OAKLAND, Calif. —A glitch on the scoreboard inside Oracle Arena at the start of the fourth quarter delayed play for several minutes Tuesday night.
Fittingly, an absurd amount of points was the problem. The Thunder was listed to have 191 points to Golden State’s 93 going into the final period.
It only felt like that many.
And that was the problem for the Thunder. By no means was this Oklahoma City’s preferred style of play. The Thunder is supposed to be a defensive-minded bunch, with ample discipline to avoid getting sucked into speed traps like this.
But playing on the second night of a back-to-back that saw the first game require overtime, the Thunder simply lacked the proper focus to stick to its principles.
Yet, the best team in the NBA just keeps on winning.
The Thunder stole a 119-116 shootout this time, bringing its league-best record to 20-5.
“It was a great game for the fans,” said Thunder coach Scott Brooks. “It’s not the way that we anticipated it going into the game. But sometimes you have to win different ways. And our guys never gave up. Golden State was on fire.”
Kevin Durant shook off a slow start to score a team-high 33 points with 10 rebounds and seven assists to lead the Thunder. His 18-foot bank shot from the left elbow off an inbounds pass from James Harden served as the go-ahead bucket, giving the Thunder a 117-116 lead with lead with 14.2 seconds remaining.
Durant admitted afterward that he didn’t call glass.
Monta Ellis missed a 3-pointer at the other end, and Russell Westbrook provided the final margin by canning two free throws with 1.1 seconds left to play.
The Thunder improved to 11-4 on the road, 2-1 on this five-game road trip and 6-1 in games decided by four points or less.
“That’s the sign of a good team. That’s the sign of maturing, because it’s a fine line between winning and losing,” said reserve center Nazr Mohammed.
Westbrook, who did the heavy lifting offensively early on, added 31 points with seven assists. Daequan Cook made five of six 3-pointers for 17 points, and Harden added 19 points and seven assists off the bench.
Obviously, with those numbers, offense wasn’t the issue. The Thunder’s defense was as deficient as it’s been all year. And even in victory, performances such as these can be troubling.
Oklahoma City allowed the Warriors to break their own opponent high for points in a game, previously 109 in an 11-point loss in this same building on Jan. 27. And Golden State shot 55 percent, narrowly missing the opponent high for field-goal percentage (56.3 percent) set by Clippers inside the Staples Center on Jan. 30.
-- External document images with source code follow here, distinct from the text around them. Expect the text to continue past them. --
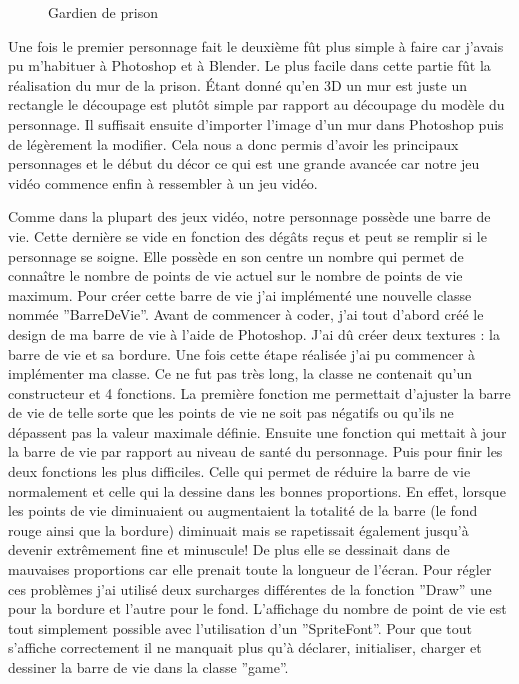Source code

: \documentclass[12pt]{article}
\begin{document}
\begin{figure}[htbp]
\begin{minipage}[c]{.45\linewidth}
\begin{center}
\caption{Gardien de prison}
\label{fig:bellik}
\end{center}
\end{minipage}
\end{figure}

\par
Une fois le premier personnage fait le deuxième fût plus simple à faire car j'avais pu m'habituer à Photoshop et à Blender. Le plus facile dans cette partie fût la réalisation du mur de la prison. Étant donné qu'en 3D un mur est juste un rectangle le découpage est plutôt simple par rapport au découpage du modèle du personnage. Il suffisait ensuite d'importer l'image d'un mur dans Photoshop puis de légèrement la modifier. Cela nous a donc permis d'avoir les principaux personnages et le début du décor ce qui est une grande avancée car notre jeu vidéo commence enfin à ressembler à un jeu vidéo.

\par
Comme dans la plupart des jeux vidéo, notre personnage possède une barre de vie. Cette dernière se vide en fonction des dégâts reçus et peut se remplir si le personnage se soigne. Elle possède en son centre un nombre qui permet de connaître le nombre de points de vie actuel sur le nombre de points de vie maximum. Pour créer cette barre de vie j'ai implémenté une nouvelle classe nommée ''BarreDeVie''. Avant de commencer à coder, j'ai tout d'abord créé le design de ma barre de
vie à l'aide de Photoshop. J'ai dû créer deux textures : la barre de vie et sa bordure. Une fois cette étape réalisée j'ai pu commencer à implémenter ma classe. Ce ne fut pas très long, la classe ne contenait qu'un constructeur et 4 fonctions. La première fonction me permettait d'ajuster la barre de vie de telle sorte que les points de vie ne soit pas négatifs ou qu'ils ne dépassent pas la valeur maximale définie. Ensuite une fonction qui mettait à jour la barre de vie par rapport au niveau de santé du personnage. Puis pour finir les deux fonctions les plus difficiles. Celle qui permet de réduire la barre de vie normalement et celle qui la dessine dans les bonnes proportions. En effet, lorsque les points de vie diminuaient ou augmentaient la totalité de la barre (le fond rouge ainsi que la bordure) diminuait mais se rapetissait également jusqu'à devenir extrêmement fine et minuscule! De plus elle se dessinait dans de mauvaises proportions car elle prenait toute la longueur de l'écran. Pour régler ces problèmes j'ai utilisé deux surcharges différentes de la fonction ''Draw'' une pour la bordure et l'autre pour le fond. L'affichage du nombre de point de vie est tout simplement possible avec l'utilisation d'un ''SpriteFont''. Pour que tout s'affiche correctement il ne manquait plus qu'à déclarer, initialiser, charger et dessiner la barre de vie dans la classe ''game''.
\end{document}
For the fourth time in the past six games, the Thunder gave up at least 30 points in the opening period, yielding 35 to the Warriors.
“We had a tough one (Monday) night,” Durant said. “And sometimes you think about it a little bit and bring it to the next game. Just how intense that game was; how emotional that game was and everything that happened, we kind of brought it here a little bit and we started off too relaxed. They hit us in the mouth early.”
Ellis led the charge with a career-high 48 points on 18-for-29 shooting. It broke Tony Parker’s scoring record for an opposing Thunder player this season. Parker had 42 last Saturday in San Antonio. Ellis connected on 12 of 17 shots in the first half and had registered 40 point in 26 minutes.
“We didn’t have any answers for (Ellis),” Brooks said.
Given the circumstances, the Thunder was just glad to get out of town with a win.
“We executed our plays at the end well,” Brooks said. “Even the ones that we missed, they were good looks. And that’s what you want as a team, to have growth in all areas of the game. Some areas are going to be slower than others. But I thought tonight, we did execute down the stretch. We got good looks and made big shots.”
The Thunder led 59-57 at halftime, but Golden State started the second half with a 13-5 spurt that put the Warriors ahead 70-64 in the first four minutes of the third period.
That’s about when it turned into a 3-point shootout.
Over the final seven minutes of the third quarter, both teams combined to shoot 13 3-pointers. The Thunder converted five of its nine hoists, helping it whittle down a deficit that grew to be as large as 12 to two. The teams combined to make 20-of-47 3-pointers for the game.
“You’re going to get wins like this,” Mohammed said. “It’s not always going to be pretty. You’re happy to get wins like this and not go home with losses you feel like you should have won. We didn’t play great. We gave up way too many points. Our defense in the pick-and-roll wasn’t as good as it’s going to be. But we won, we’re going to take it and we’re going to move on to (Sacramento).”
The Warriors had a chance to tie it on a last-second shot. But Durant blocked a corner 3-point attempt by Brandon Rush to seal the win.